REQUIREMENT => Would you please restate all of the data exactly?

Dataset entries =>
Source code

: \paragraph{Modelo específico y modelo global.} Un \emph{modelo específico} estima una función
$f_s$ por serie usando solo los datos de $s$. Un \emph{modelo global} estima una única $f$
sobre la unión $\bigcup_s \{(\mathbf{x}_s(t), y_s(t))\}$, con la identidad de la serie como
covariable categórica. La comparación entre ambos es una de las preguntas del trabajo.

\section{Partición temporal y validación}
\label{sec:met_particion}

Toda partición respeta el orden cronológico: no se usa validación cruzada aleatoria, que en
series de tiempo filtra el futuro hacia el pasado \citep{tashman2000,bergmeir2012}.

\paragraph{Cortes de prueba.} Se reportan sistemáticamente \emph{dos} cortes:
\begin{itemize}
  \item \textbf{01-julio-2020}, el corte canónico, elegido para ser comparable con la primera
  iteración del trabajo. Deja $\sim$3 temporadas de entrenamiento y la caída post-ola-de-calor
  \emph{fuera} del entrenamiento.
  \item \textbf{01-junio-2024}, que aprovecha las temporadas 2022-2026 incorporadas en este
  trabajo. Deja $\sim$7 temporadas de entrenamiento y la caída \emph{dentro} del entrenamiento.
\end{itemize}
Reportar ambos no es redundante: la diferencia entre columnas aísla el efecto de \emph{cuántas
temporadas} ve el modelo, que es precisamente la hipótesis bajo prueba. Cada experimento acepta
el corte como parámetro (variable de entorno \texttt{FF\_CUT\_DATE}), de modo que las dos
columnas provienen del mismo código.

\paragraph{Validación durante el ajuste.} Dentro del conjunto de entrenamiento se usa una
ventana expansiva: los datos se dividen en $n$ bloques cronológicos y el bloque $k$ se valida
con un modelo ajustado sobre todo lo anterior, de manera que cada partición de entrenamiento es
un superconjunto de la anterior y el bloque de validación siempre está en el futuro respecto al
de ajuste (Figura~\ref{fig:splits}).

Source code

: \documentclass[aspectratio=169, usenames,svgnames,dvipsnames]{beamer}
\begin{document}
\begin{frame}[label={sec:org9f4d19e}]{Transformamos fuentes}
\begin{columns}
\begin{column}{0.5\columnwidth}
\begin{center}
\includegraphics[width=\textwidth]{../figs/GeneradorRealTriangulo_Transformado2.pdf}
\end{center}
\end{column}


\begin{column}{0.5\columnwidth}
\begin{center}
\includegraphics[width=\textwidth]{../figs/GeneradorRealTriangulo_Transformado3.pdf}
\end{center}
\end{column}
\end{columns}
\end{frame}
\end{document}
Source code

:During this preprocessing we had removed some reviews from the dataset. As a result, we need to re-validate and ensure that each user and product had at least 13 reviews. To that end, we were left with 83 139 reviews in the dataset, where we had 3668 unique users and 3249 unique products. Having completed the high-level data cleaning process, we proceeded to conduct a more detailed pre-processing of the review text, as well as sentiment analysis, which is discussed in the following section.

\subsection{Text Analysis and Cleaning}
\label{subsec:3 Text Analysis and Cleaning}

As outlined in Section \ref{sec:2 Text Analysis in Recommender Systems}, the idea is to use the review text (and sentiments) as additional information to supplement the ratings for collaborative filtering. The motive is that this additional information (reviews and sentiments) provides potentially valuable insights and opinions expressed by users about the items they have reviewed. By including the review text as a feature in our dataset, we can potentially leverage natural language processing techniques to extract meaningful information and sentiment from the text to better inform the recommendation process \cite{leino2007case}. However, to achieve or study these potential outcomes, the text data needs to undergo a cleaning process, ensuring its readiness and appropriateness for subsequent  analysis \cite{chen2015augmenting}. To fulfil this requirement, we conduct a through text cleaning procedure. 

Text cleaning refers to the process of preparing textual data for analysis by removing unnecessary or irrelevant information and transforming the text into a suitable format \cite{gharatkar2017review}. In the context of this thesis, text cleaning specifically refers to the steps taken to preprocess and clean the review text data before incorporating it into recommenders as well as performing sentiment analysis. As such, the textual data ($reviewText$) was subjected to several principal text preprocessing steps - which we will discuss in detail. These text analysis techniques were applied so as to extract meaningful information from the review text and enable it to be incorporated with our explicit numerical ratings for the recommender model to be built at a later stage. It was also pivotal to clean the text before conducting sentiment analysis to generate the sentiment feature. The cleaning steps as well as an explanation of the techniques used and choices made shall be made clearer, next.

REPLY =>
Source code

: \paragraph{Modelo específico y modelo global.} Un \emph{modelo específico} estima una función
$f_s$ por serie usando solo los datos de $s$. Un \emph{modelo global} estima una única $f$
sobre la unión $\bigcup_s \{(\mathbf{x}_s(t), y_s(t))\}$, con la identidad de la serie como
covariable categórica. La comparación entre ambos es una de las preguntas del trabajo.

\section{Partición temporal y validación}
\label{sec:met_particion}

Toda partición respeta el orden cronológico: no se usa validación cruzada aleatoria, que en
series de tiempo filtra el futuro hacia el pasado \citep{tashman2000,bergmeir2012}.

\paragraph{Cortes de prueba.} Se reportan sistemáticamente \emph{dos} cortes:
\begin{itemize}
  \item \textbf{01-julio-2020}, el corte canónico, elegido para ser comparable con la primera
  iteración del trabajo. Deja $\sim$3 temporadas de entrenamiento y la caída post-ola-de-calor
  \emph{fuera} del entrenamiento.
  \item \textbf{01-junio-2024}, que aprovecha las temporadas 2022-2026 incorporadas en este
  trabajo. Deja $\sim$7 temporadas de entrenamiento y la caída \emph{dentro} del entrenamiento.
\end{itemize}
Reportar ambos no es redundante: la diferencia entre columnas aísla el efecto de \emph{cuántas
temporadas} ve el modelo, que es precisamente la hipótesis bajo prueba. Cada experimento acepta
el corte como parámetro (variable de entorno \texttt{FF\_CUT\_DATE}), de modo que las dos
columnas provienen del mismo código.

\paragraph{Validación durante el ajuste.} Dentro del conjunto de entrenamiento se usa una
ventana expansiva: los datos se dividen en $n$ bloques cronológicos y el bloque $k$ se valida
con un modelo ajustado sobre todo lo anterior, de manera que cada partición de entrenamiento es
un superconjunto de la anterior y el bloque de validación siempre está en el futuro respecto al
de ajuste (Figura~\ref{fig:splits}).

Source code

: \documentclass[aspectratio=169, usenames,svgnames,dvipsnames]{beamer}
\begin{document}
\begin{frame}[label={sec:org9f4d19e}]{Transformamos fuentes}
\begin{columns}
\begin{column}{0.5\columnwidth}
\begin{center}
\includegraphics[width=\textwidth]{../figs/GeneradorRealTriangulo_Transformado2.pdf}
\end{center}
\end{column}


\begin{column}{0.5\columnwidth}
\begin{center}
\includegraphics[width=\textwidth]{../figs/GeneradorRealTriangulo_Transformado3.pdf}
\end{center}
\end{column}
\end{columns}
\end{frame}
\end{document}
Source code

:During this preprocessing we had removed some reviews from the dataset. As a result, we need to re-validate and ensure that each user and product had at least 13 reviews. To that end, we were left with 83 139 reviews in the dataset, where we had 3668 unique users and 3249 unique products. Having completed the high-level data cleaning process, we proceeded to conduct a more detailed pre-processing of the review text, as well as sentiment analysis, which is discussed in the following section.

\subsection{Text Analysis and Cleaning}
\label{subsec:3 Text Analysis and Cleaning}

As outlined in Section \ref{sec:2 Text Analysis in Recommender Systems}, the idea is to use the review text (and sentiments) as additional information to supplement the ratings for collaborative filtering. The motive is that this additional information (reviews and sentiments) provides potentially valuable insights and opinions expressed by users about the items they have reviewed. By including the review text as a feature in our dataset, we can potentially leverage natural language processing techniques to extract meaningful information and sentiment from the text to better inform the recommendation process \cite{leino2007case}. However, to achieve or study these potential outcomes, the text data needs to undergo a cleaning process, ensuring its readiness and appropriateness for subsequent  analysis \cite{chen2015augmenting}. To fulfil this requirement, we conduct a through text cleaning procedure. 

Text cleaning refers to the process of preparing textual data for analysis by removing unnecessary or irrelevant information and transforming the text into a suitable format \cite{gharatkar2017review}. In the context of this thesis, text cleaning specifically refers to the steps taken to preprocess and clean the review text data before incorporating it into recommenders as well as performing sentiment analysis. As such, the textual data ($reviewText$) was subjected to several principal text preprocessing steps - which we will discuss in detail. These text analysis techniques were applied so as to extract meaningful information from the review text and enable it to be incorporated with our explicit numerical ratings for the recommender model to be built at a later stage. It was also pivotal to clean the text before conducting sentiment analysis to generate the sentiment feature. The cleaning steps as well as an explanation of the techniques used and choices made shall be made clearer, next.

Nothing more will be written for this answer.